Supplementary Materials
Data Availability Statement
RNA-Seq data have been deposited in the ArrayExpress database at EMBL-EBI under accession number E-MTAB-12024. The genome assembly, 10X Chromium Linked Reads, and Dovetail Hi-C reads have been deposited in the BioProject database: PRJNA858857. Lastly, we have created a FigShare repository (https://doi.org/10.26188/20321655) containing the following: 1) Rhabdomys_pumilio_final.gff.gz: A raw GFF-formatted gene annotation set for the Rhabdomys pumilio genome produced by Funannotate and used in transcriptomic analyses; 2) Rhabdomys_pumilio.mouse_gene_name_final.gff.gz: A copy of the above GFF-formatted gene annotation set for the Rhabdomys pumilio genome, in which gene symbols from the laboratory mouse (Mus musculus) have been assigned to their predicted R. pumilio orthologs; 3) CompGenAnno.tar.gz: A folder of GFF-formatted annotations used in comparative genomic analyses, produced by directly lifting-over gene annotations from the M. musculus genome (annotation: GCF_000001635.27_GRCm39_genomic.gff, assembly: GCF_000001635.27_GRCm39_genomic.fna) onto each of 23 other murid genome assemblies. Additionally, a manifest of each reference genome can be found in .tsv format (manifest_of_genome_assemblies_and_liftover_annotations.txt) along with a file with locus trees (locus_trees.txt) for each orthologous group of genes used in comparative genomic analyses are provided; 4) Table_of_RER_data_for_examined_species.xlsx: A large table showing relative evolutionary rates measurements for each orthologous group of gene sequences (referenced against a M. musculus transcript), for each species examined.

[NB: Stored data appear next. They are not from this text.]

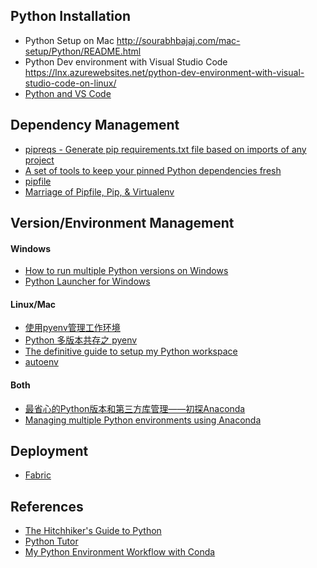 ## Python Installation
- Python Setup on Mac http://sourabhbajaj.com/mac-setup/Python/README.html
- Python Dev environment with Visual Studio Code https://lnx.azurewebsites.net/python-dev-environment-with-visual-studio-code-on-linux/
- [Python and VS Code](http://mahugh.com/2016/04/27/python-and-vs-code/)

## Dependency Management
- [pipreqs - Generate pip requirements.txt file based on imports of any project](https://github.com/bndr/pipreqs)
- [A set of tools to keep your pinned Python dependencies fresh](https://github.com/jazzband/pip-tools)
- [pipfile](https://github.com/pypa/pipfile)
- [Marriage of Pipfile, Pip, & Virtualenv](https://github.com/kennethreitz/pipenv)

## Version/Environment Management
#### Windows
- [How to run multiple Python versions on Windows](https://stackoverflow.com/questions/4583367/how-to-run-multiple-python-versions-on-windows)
- [Python Launcher for Windows](https://docs.python.org/3/using/windows.html?highlight=shebang#python-launcher-for-windows)

#### Linux/Mac
- [使用pyenv管理工作环境](https://zhuanlan.zhihu.com/p/27294128)
- [Python 多版本共存之 pyenv](http://seisman.info/python-pyenv.html)
- [The definitive guide to setup my Python workspace](https://medium.com/@henriquebastos/the-definitive-guide-to-setup-my-python-workspace-628d68552e14)
- [autoenv](https://github.com/kennethreitz/autoenv)

#### Both
- [最省心的Python版本和第三方库管理——初探Anaconda](https://zhuanlan.zhihu.com/p/25198543)
- [Managing multiple Python environments using Anaconda](http://www.wilsonsayreslab.org/blog/2015/10/26/managing-multiple-python-environments-using-anaconda)

## Deployment
- [Fabric](http://www.fabfile.org/)

## References
- [The Hitchhiker's Guide to Python](http://docs.python-guide.org/en/latest)
- [Python Tutor](http://www.pythontutor.com)
- [My Python Environment Workflow with Conda](http://tdhopper.com/blog/2015/Nov/24/my-python-environment-workflow-with-conda/)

Each species may be listed in multiple columns, reflecting different species representation for each orthologous group (i.e., representing cases in which the branch to a given leaf node originates at a different ancestral node due to sister species not represented in that alignment); and 5) Rhabdomys_pumilio_Princeton_asm1.0_preNCBI.fasta.gz: A copy of the genome assembly prior to any re-formatting that NCBI performs after upload.
This paper does not report original code.
Any additional information required to reanalyse the data reported in this paper is available from the lead contact upon request.